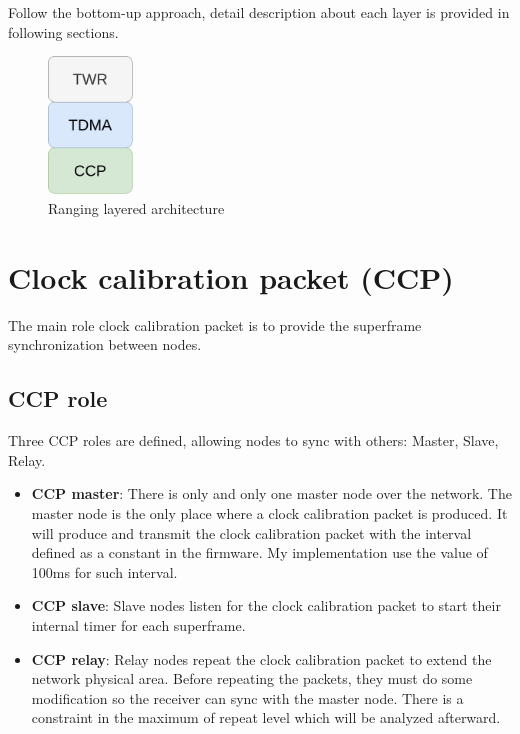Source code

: \documentclass[\main/main.tex]{subfiles}
\begin{document}
Follow the bottom-up approach, detail description about each layer is provided in following sections.
\begin{figure}[H]
    \begin{center}
        \includegraphics[width=0.2\textwidth]{ranging_layered_architecture}
    \end{center}
    \caption{Ranging layered architecture}
    \label{fig:ranging_layered_architecture}
\end{figure}

\section{Clock calibration packet (CCP)}
The main role clock calibration packet is to provide the superframe synchronization between nodes. 
\subsection{CCP role}
Three CCP roles are defined, allowing nodes to sync with others: Master, Slave, Relay.
\begin{itemize}
    \item \textbf{CCP master}: There is only and only one master node over the network. The master node is the only place where a clock calibration packet is produced. It will produce and transmit the clock calibration packet with the interval defined as a constant in the firmware. My implementation use the value of 100ms for such interval. 
    \item \textbf{CCP slave}: Slave nodes listen for the clock calibration packet to start their internal timer for each superframe.
    \item \textbf{CCP relay}: Relay nodes repeat the clock calibration packet to extend the network physical area. Before repeating the packets, they must do some modification so the receiver can sync with the  master node. There is a constraint in the maximum of repeat level which will be analyzed afterward.
\end{itemize}
\end{document}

> _EXERCISE DIRECTIONS_:
In the copy, include no pictures; restate the listing above exactly.

> _RESULT_:
Source code

: \documentclass[\main/main.tex]{subfiles}
\begin{document}
Follow the bottom-up approach, detail description about each layer is provided in following sections.
\begin{figure}[H]
    \begin{center}
        \includegraphics[width=0.2\textwidth]{ranging_layered_architecture}
    \end{center}
    \caption{Ranging layered architecture}
    \label{fig:ranging_layered_architecture}
\end{figure}

\section{Clock calibration packet (CCP)}
The main role clock calibration packet is to provide the superframe synchronization between nodes. 
\subsection{CCP role}
Three CCP roles are defined, allowing nodes to sync with others: Master, Slave, Relay.
\begin{itemize}
    \item \textbf{CCP master}: There is only and only one master node over the network. The master node is the only place where a clock calibration packet is produced. It will produce and transmit the clock calibration packet with the interval defined as a constant in the firmware. My implementation use the value of 100ms for such interval. 
    \item \textbf{CCP slave}: Slave nodes listen for the clock calibration packet to start their internal timer for each superframe.
    \item \textbf{CCP relay}: Relay nodes repeat the clock calibration packet to extend the network physical area. Before repeating the packets, they must do some modification so the receiver can sync with the  master node. There is a constraint in the maximum of repeat level which will be analyzed afterward.
\end{itemize}
\end{document}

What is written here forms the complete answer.